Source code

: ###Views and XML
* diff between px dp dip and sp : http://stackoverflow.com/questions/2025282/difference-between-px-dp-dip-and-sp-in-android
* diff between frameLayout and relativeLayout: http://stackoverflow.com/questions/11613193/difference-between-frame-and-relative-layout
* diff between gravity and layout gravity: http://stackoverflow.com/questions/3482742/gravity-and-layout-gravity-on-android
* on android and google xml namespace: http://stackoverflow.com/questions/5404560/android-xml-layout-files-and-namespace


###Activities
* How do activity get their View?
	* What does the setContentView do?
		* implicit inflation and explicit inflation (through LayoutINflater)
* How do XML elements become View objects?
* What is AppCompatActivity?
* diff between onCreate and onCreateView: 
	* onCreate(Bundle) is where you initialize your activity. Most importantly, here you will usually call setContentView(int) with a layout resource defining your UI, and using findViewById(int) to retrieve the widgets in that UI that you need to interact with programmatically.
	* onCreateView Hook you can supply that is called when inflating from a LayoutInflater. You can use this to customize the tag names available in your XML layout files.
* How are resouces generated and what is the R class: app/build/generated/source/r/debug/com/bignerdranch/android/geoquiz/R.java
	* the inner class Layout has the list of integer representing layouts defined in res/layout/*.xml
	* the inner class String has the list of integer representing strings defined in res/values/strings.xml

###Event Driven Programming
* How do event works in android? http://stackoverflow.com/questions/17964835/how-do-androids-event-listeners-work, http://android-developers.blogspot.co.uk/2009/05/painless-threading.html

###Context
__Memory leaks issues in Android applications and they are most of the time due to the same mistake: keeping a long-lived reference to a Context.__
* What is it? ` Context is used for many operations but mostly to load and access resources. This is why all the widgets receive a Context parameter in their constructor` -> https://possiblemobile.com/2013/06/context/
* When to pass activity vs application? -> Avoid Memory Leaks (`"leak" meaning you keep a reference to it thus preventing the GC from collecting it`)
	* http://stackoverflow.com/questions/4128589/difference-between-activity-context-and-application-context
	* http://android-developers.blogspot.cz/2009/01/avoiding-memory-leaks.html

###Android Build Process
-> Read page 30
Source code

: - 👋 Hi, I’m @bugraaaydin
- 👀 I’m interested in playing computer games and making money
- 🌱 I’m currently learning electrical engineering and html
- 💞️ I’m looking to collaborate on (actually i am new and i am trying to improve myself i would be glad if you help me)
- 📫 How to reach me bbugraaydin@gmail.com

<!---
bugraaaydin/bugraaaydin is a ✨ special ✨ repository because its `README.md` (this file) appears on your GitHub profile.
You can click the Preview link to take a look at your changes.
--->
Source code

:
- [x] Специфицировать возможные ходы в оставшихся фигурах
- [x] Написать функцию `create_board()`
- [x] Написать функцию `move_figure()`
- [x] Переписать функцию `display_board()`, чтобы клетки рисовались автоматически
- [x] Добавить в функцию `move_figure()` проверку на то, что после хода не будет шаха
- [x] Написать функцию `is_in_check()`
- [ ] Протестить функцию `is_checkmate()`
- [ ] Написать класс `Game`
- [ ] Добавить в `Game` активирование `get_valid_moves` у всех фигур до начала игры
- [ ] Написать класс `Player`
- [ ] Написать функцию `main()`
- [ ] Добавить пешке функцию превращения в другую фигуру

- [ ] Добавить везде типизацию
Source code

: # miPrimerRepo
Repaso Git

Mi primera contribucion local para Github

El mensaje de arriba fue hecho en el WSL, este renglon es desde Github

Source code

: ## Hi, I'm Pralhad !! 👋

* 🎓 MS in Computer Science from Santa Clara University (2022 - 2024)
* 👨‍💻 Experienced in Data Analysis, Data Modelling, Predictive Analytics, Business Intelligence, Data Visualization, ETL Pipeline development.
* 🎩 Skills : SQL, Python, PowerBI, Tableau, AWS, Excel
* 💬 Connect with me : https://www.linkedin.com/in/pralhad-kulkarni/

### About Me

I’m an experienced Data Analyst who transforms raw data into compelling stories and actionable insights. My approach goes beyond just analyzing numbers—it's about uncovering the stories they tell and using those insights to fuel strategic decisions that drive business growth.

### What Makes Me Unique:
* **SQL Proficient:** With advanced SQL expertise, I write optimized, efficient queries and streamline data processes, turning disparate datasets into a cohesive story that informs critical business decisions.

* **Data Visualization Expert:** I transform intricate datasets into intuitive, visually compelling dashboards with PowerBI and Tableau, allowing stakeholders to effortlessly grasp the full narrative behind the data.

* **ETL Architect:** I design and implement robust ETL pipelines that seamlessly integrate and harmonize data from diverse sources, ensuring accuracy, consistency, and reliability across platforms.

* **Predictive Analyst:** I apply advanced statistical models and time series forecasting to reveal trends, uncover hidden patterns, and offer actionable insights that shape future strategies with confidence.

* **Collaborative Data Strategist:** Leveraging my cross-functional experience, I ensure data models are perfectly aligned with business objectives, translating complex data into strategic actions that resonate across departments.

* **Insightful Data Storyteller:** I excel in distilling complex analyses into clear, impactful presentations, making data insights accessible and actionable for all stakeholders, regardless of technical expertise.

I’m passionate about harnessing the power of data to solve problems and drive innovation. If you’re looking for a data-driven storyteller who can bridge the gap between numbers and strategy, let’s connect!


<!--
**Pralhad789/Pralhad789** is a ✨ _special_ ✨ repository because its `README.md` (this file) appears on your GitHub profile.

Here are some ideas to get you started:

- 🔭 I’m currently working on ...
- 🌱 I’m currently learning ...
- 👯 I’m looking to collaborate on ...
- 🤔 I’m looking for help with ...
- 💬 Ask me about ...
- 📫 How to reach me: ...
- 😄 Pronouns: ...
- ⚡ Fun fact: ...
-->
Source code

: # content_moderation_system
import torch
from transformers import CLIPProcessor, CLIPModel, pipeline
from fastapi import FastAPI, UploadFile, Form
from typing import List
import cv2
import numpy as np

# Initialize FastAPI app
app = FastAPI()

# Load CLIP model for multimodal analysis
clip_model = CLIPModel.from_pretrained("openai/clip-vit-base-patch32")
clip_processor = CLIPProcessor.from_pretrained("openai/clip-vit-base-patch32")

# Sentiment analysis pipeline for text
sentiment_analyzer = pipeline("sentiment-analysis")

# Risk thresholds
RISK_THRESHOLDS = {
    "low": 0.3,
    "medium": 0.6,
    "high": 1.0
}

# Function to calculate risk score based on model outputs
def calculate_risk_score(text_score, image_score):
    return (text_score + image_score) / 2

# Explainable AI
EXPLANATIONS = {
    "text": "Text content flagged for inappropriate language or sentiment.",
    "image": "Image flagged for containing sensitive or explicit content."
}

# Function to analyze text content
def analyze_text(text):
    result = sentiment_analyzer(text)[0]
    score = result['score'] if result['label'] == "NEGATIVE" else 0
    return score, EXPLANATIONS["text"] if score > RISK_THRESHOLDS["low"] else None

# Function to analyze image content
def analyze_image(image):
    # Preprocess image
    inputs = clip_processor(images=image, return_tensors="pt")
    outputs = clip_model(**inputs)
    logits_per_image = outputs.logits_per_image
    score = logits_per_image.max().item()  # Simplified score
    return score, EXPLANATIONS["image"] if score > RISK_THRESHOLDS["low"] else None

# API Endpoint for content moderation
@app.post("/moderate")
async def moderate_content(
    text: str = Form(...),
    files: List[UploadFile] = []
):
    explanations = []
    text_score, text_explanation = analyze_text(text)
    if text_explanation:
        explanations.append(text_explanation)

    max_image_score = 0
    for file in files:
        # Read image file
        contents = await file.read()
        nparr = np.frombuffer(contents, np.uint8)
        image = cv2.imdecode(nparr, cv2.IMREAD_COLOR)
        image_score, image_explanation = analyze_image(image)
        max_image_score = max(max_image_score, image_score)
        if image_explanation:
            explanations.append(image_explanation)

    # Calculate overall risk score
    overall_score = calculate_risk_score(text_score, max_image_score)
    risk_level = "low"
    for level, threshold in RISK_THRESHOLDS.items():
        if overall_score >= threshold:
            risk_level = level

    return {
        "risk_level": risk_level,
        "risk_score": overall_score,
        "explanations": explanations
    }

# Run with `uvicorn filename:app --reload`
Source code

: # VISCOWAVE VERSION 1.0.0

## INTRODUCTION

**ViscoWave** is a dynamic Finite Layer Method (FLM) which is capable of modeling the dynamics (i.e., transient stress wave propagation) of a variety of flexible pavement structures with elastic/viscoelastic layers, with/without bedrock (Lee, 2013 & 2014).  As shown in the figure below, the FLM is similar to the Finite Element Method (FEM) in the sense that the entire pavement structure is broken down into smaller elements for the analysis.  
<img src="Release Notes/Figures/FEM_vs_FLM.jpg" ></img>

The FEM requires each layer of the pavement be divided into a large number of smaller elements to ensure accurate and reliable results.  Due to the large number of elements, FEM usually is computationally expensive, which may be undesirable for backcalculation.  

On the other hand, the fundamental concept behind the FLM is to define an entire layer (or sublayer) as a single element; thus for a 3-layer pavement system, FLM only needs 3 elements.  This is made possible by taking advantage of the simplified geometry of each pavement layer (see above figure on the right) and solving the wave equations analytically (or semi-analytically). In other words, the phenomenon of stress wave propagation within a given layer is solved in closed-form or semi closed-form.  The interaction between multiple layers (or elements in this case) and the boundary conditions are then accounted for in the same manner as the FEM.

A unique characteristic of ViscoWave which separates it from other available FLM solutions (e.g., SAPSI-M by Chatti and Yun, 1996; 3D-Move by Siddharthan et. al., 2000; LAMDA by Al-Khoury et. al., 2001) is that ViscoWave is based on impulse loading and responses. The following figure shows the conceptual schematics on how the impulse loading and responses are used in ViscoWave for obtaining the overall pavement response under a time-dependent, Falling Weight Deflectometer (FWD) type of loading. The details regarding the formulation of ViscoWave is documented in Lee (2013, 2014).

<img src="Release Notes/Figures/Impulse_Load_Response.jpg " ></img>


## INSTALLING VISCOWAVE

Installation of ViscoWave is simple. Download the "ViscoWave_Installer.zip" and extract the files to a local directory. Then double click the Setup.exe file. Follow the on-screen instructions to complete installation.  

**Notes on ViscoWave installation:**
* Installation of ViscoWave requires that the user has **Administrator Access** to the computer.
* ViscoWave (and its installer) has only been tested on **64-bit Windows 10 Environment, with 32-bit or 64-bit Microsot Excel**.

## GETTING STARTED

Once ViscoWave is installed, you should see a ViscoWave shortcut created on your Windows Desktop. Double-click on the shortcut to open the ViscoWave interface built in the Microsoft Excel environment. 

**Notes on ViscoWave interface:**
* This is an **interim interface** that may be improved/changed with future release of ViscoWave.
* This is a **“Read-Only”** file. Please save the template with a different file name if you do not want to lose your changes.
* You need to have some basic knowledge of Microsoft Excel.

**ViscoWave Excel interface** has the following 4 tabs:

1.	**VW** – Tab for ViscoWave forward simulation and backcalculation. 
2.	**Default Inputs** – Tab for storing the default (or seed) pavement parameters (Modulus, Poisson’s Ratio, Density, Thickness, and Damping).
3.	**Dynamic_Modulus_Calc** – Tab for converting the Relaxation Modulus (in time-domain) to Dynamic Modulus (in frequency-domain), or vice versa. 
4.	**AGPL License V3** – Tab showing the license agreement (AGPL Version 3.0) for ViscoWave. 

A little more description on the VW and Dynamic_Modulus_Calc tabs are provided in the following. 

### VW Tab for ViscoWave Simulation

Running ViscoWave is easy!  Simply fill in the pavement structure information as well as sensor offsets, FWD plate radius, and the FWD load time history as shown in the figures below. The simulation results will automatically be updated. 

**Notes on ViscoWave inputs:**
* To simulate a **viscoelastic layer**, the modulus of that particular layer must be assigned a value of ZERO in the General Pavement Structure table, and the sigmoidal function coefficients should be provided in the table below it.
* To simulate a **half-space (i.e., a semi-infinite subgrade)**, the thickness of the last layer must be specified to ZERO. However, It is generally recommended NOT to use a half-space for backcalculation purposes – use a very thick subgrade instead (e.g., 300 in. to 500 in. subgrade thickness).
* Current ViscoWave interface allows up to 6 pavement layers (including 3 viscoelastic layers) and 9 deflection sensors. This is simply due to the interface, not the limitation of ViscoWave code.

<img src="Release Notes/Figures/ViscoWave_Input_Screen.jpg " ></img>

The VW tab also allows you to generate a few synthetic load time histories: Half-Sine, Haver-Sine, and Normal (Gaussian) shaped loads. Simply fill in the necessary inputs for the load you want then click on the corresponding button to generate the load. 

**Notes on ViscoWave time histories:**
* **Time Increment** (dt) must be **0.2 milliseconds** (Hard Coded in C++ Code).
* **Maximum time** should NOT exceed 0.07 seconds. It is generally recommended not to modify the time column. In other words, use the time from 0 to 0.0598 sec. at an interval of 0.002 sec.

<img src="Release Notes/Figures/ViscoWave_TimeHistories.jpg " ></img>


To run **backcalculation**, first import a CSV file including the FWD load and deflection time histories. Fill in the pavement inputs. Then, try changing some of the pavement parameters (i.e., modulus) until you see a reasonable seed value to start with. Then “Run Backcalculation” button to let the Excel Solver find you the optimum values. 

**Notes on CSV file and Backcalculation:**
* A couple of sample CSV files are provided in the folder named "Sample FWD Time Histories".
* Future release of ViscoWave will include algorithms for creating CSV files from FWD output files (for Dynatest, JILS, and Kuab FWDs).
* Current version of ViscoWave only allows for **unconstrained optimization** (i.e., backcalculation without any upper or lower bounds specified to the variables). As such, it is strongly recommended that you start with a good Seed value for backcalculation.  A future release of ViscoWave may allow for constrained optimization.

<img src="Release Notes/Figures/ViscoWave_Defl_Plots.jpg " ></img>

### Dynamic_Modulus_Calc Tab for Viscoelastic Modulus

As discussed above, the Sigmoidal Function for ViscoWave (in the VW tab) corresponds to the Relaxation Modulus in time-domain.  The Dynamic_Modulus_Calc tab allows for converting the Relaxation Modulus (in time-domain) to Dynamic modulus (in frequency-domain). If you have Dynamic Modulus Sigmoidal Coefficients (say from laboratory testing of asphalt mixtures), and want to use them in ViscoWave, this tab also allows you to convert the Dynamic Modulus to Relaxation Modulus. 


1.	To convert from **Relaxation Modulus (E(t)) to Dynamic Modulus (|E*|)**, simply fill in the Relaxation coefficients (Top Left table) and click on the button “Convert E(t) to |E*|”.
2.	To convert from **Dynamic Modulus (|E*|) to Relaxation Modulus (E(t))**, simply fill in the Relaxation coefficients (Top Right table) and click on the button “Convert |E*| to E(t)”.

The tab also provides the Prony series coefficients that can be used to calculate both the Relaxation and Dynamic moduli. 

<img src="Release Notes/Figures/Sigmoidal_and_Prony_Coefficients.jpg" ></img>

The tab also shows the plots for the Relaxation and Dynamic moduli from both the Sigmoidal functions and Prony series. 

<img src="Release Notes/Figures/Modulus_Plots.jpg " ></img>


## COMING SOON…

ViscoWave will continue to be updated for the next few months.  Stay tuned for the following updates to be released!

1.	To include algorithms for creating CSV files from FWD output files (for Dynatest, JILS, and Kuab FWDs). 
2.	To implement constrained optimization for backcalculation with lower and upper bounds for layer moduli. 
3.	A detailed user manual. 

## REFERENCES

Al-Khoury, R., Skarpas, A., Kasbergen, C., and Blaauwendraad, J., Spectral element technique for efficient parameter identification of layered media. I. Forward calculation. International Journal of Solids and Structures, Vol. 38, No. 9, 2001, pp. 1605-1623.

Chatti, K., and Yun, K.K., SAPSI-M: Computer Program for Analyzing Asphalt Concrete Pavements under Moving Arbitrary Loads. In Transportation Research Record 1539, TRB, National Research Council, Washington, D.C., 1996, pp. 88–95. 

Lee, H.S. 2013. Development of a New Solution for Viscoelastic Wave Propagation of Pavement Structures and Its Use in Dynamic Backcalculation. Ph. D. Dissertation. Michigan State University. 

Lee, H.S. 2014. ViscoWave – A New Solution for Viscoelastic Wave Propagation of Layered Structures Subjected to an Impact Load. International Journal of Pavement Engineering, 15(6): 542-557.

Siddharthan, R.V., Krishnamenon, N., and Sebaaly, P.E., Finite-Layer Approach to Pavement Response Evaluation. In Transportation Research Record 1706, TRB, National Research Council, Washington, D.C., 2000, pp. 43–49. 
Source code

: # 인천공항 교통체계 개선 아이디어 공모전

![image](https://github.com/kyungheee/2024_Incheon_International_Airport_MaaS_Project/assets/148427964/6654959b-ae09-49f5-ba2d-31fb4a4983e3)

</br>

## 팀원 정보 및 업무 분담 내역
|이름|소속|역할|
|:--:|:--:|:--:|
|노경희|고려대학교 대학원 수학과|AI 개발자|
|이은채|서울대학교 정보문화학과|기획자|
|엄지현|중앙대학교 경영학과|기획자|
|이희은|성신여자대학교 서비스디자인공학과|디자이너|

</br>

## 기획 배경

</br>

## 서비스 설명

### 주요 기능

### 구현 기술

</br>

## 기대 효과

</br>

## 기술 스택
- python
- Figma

***

Return all lines above that mention the word "tabs".

**ViscoWave Excel interface** has the following 4 tabs:
A little more description on the VW and Dynamic_Modulus_Calc tabs are provided in the following. 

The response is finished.